US Authorities Seize ‘Rapper Bot’ Malware; Oregon Man Charged

Federal officials dismantled a massive botnet-for-hire operation linked to global cyberattacks and charged its alleged creator.

Alleged developer behind botnet-for-hire identified

The US Department of Justice (DoJ) announced this week that it has charged 22-year-old Ethan Foltz, a resident of Eugene, Oregon, with operating the “Rapper Bot” malware network. Investigators allege that Foltz developed and rented the bot network to cybercriminals who attacked thousands of organizations worldwide.

The Aug. 6 takedown, conducted under the international “Operation PowerOff,” culminated with a raid at Foltz’s residence, where officers allegedly seized the botnet’s infrastructure. Authorities say the system, also known as “Eleven Eleven” and “CowBot,” had operated since at least 2021.

A powerful network of compromised devices

Rapper Bot was based on Mirai malware, a notorious strain first uncovered in 2016. Investigators say the network infected tens of thousands of internet-connected devices, particularly DVRs and home routers, allowing attackers to generate massive distributed denial-of-service (DDoS) traffic.
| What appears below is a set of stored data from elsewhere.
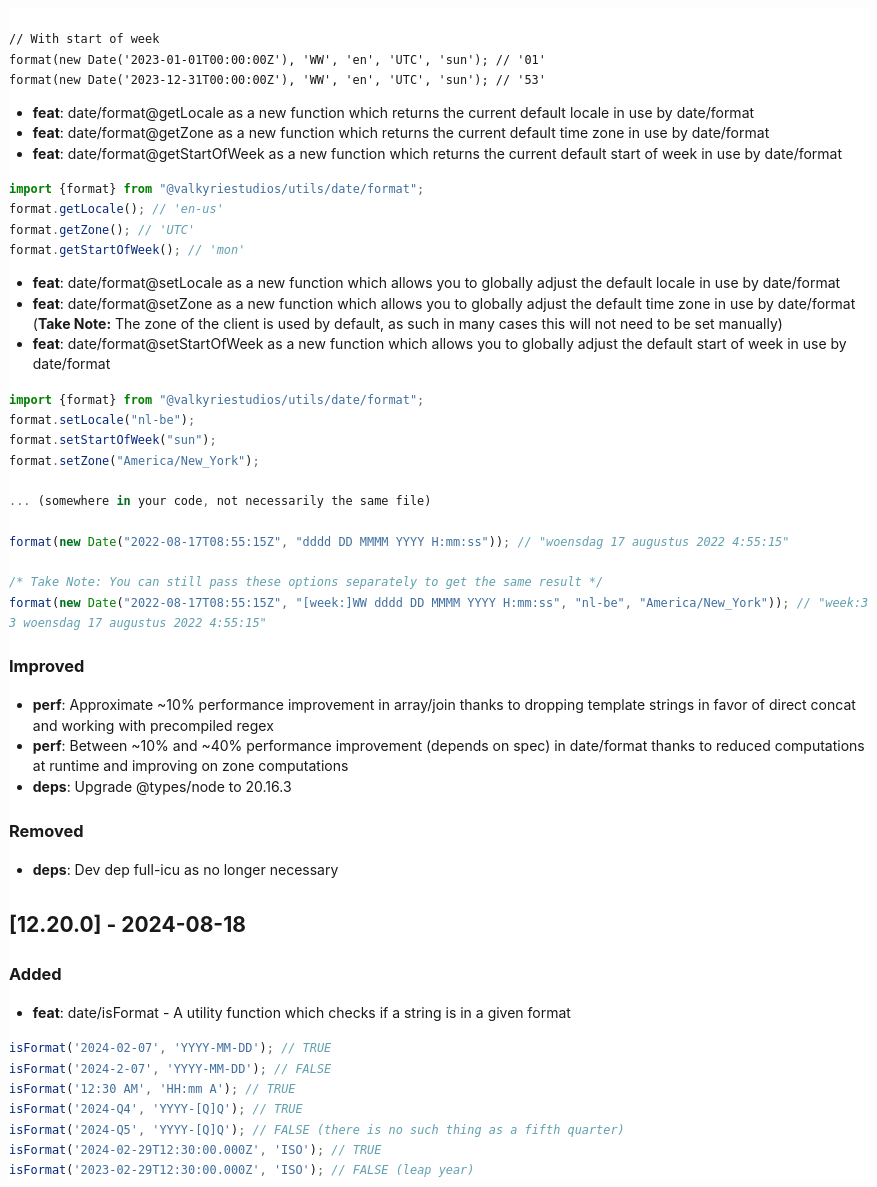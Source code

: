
 ```

// With start of week
format(new Date('2023-01-01T00:00:00Z'), 'WW', 'en', 'UTC', 'sun'); // '01'
format(new Date('2023-12-31T00:00:00Z'), 'WW', 'en', 'UTC', 'sun'); // '53'
```
- **feat**: date/format@getLocale as a new function which returns the current default locale in use by date/format
- **feat**: date/format@getZone as a new function which returns the current default time zone in use by date/format
- **feat**: date/format@getStartOfWeek as a new function which returns the current default start of week in use by date/format
```typescript
import {format} from "@valkyriestudios/utils/date/format";
format.getLocale(); // 'en-us'
format.getZone(); // 'UTC'
format.getStartOfWeek(); // 'mon'
```
- **feat**: date/format@setLocale as a new function which allows you to globally adjust the default locale in use by date/format
- **feat**: date/format@setZone as a new function which allows you to globally adjust the default time zone in use by date/format (**Take Note:** The zone of the client is used by default, as such in many cases this will not need to be set manually)
- **feat**: date/format@setStartOfWeek as a new function which allows you to globally adjust the default start of week in use by date/format
```typescript
import {format} from "@valkyriestudios/utils/date/format";
format.setLocale("nl-be");
format.setStartOfWeek("sun");
format.setZone("America/New_York");

... (somewhere in your code, not necessarily the same file)

format(new Date("2022-08-17T08:55:15Z", "dddd DD MMMM YYYY H:mm:ss")); // "woensdag 17 augustus 2022 4:55:15"

/* Take Note: You can still pass these options separately to get the same result */
format(new Date("2022-08-17T08:55:15Z", "[week:]WW dddd DD MMMM YYYY H:mm:ss", "nl-be", "America/New_York")); // "week:33 woensdag 17 augustus 2022 4:55:15"
```

### Improved
- **perf**: Approximate ~10% performance improvement in array/join thanks to dropping template strings in favor of direct concat and working with precompiled regex
- **perf**: Between ~10% and ~40% performance improvement (depends on spec) in date/format thanks to reduced computations at runtime and improving on zone computations
- **deps**: Upgrade @types/node to 20.16.3

### Removed
- **deps**: Dev dep full-icu as no longer necessary

## [12.20.0] - 2024-08-18
### Added
- **feat**: date/isFormat - A utility function which checks if a string is in a given format
```typescript
isFormat('2024-02-07', 'YYYY-MM-DD'); // TRUE
isFormat('2024-2-07', 'YYYY-MM-DD'); // FALSE
isFormat('12:30 AM', 'HH:mm A'); // TRUE
isFormat('2024-Q4', 'YYYY-[Q]Q'); // TRUE
isFormat('2024-Q5', 'YYYY-[Q]Q'); // FALSE (there is no such thing as a fifth quarter)
isFormat('2024-02-29T12:30:00.000Z', 'ISO'); // TRUE
isFormat('2023-02-29T12:30:00.000Z', 'ISO'); // FALSE (leap year)
```
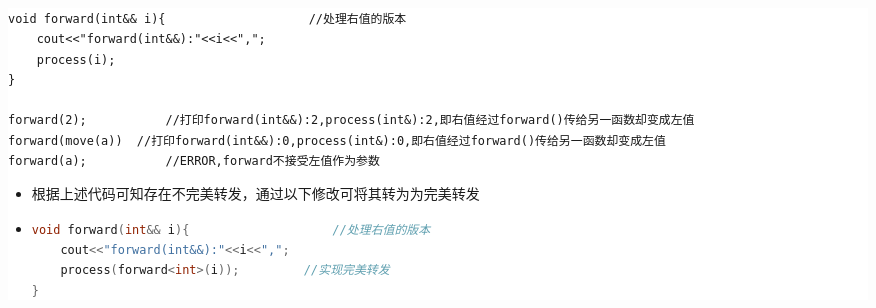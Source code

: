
   ```
  void forward(int&& i){					//处理右值的版本
      cout<<"forward(int&&):"<<i<<",";
      process(i);
  }
  
  forward(2);			//打印forward(int&&):2,process(int&):2,即右值经过forward()传给另一函数却变成左值
  forward(move(a))	//打印forward(int&&):0,process(int&):0,即右值经过forward()传给另一函数却变成左值
  forward(a);			//ERROR,forward不接受左值作为参数
  ```

- 根据上述代码可知存在不完美转发，通过以下修改可将其转为为完美转发

- ```c++
  void forward(int&& i){					//处理右值的版本
      cout<<"forward(int&&):"<<i<<",";
      process(forward<int>(i));			//实现完美转发
  }
  ```

  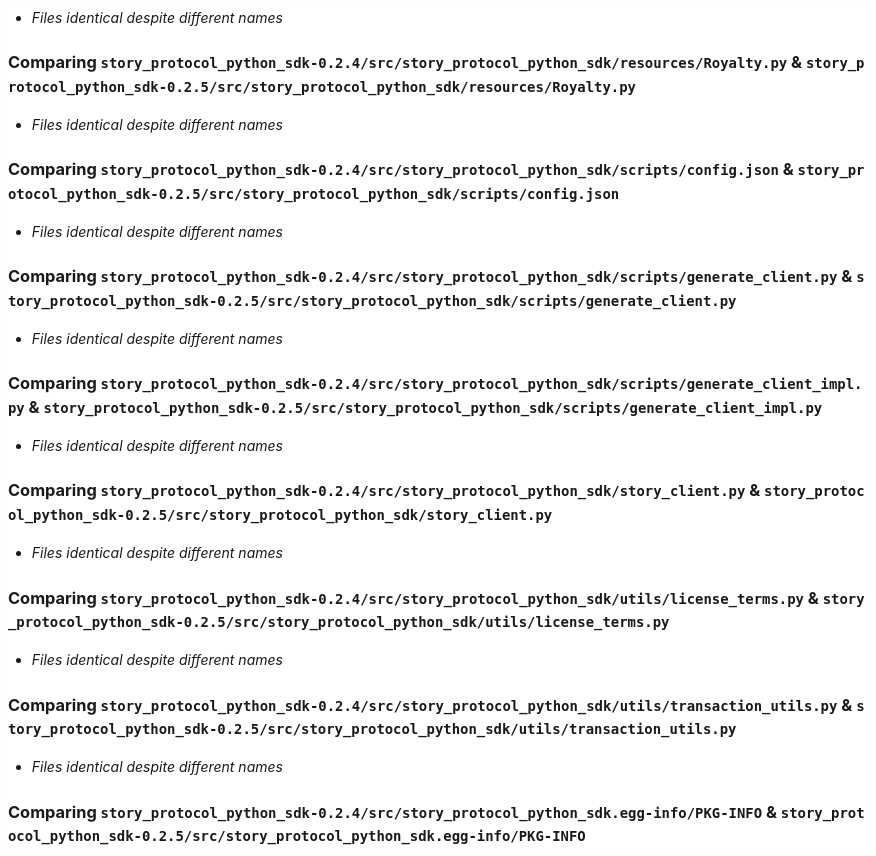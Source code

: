  * *Files identical despite different names*

### Comparing `story_protocol_python_sdk-0.2.4/src/story_protocol_python_sdk/resources/Royalty.py` & `story_protocol_python_sdk-0.2.5/src/story_protocol_python_sdk/resources/Royalty.py`

 * *Files identical despite different names*

### Comparing `story_protocol_python_sdk-0.2.4/src/story_protocol_python_sdk/scripts/config.json` & `story_protocol_python_sdk-0.2.5/src/story_protocol_python_sdk/scripts/config.json`

 * *Files identical despite different names*

### Comparing `story_protocol_python_sdk-0.2.4/src/story_protocol_python_sdk/scripts/generate_client.py` & `story_protocol_python_sdk-0.2.5/src/story_protocol_python_sdk/scripts/generate_client.py`

 * *Files identical despite different names*

### Comparing `story_protocol_python_sdk-0.2.4/src/story_protocol_python_sdk/scripts/generate_client_impl.py` & `story_protocol_python_sdk-0.2.5/src/story_protocol_python_sdk/scripts/generate_client_impl.py`

 * *Files identical despite different names*

### Comparing `story_protocol_python_sdk-0.2.4/src/story_protocol_python_sdk/story_client.py` & `story_protocol_python_sdk-0.2.5/src/story_protocol_python_sdk/story_client.py`

 * *Files identical despite different names*

### Comparing `story_protocol_python_sdk-0.2.4/src/story_protocol_python_sdk/utils/license_terms.py` & `story_protocol_python_sdk-0.2.5/src/story_protocol_python_sdk/utils/license_terms.py`

 * *Files identical despite different names*

### Comparing `story_protocol_python_sdk-0.2.4/src/story_protocol_python_sdk/utils/transaction_utils.py` & `story_protocol_python_sdk-0.2.5/src/story_protocol_python_sdk/utils/transaction_utils.py`

 * *Files identical despite different names*

### Comparing `story_protocol_python_sdk-0.2.4/src/story_protocol_python_sdk.egg-info/PKG-INFO` & `story_protocol_python_sdk-0.2.5/src/story_protocol_python_sdk.egg-info/PKG-INFO`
At its peak, the botnet could deliver between two and six terabits per second of attack traffic, disrupting systems across 80 countries. Victims included US government agencies, gaming platforms, media outlets, and major tech companies.

Expanding capabilities and financial impact

In 2023, Rapper Bot operations added a cryptomining feature to squeeze additional revenue from hijacked machines. By April 2025, Amazon Web Services (AWS) reported that the botnet had launched more than 370,000 attacks, drawing power from over 45,000 compromised devices in nearly 40 countries.

Even short-lived assaults inflicted severe financial damage. The DoJ noted that a 30-second strike averaging two terabits per second could cost victims anywhere from $500 to $10,000, with some attackers leveraging this power to extort payments.

Charges and current status

Foltz faces charges of aiding and abetting computer intrusions, an offense carrying a potential 10-year prison sentence. However, he has not been taken into custody; instead, a summons was issued after the complaint was filed.

Since authorities seized Rapper Bot’s infrastructure, no signs of renewed malicious activity have surfaced, leading investigators to believe that no backup servers remain under the control of other operators.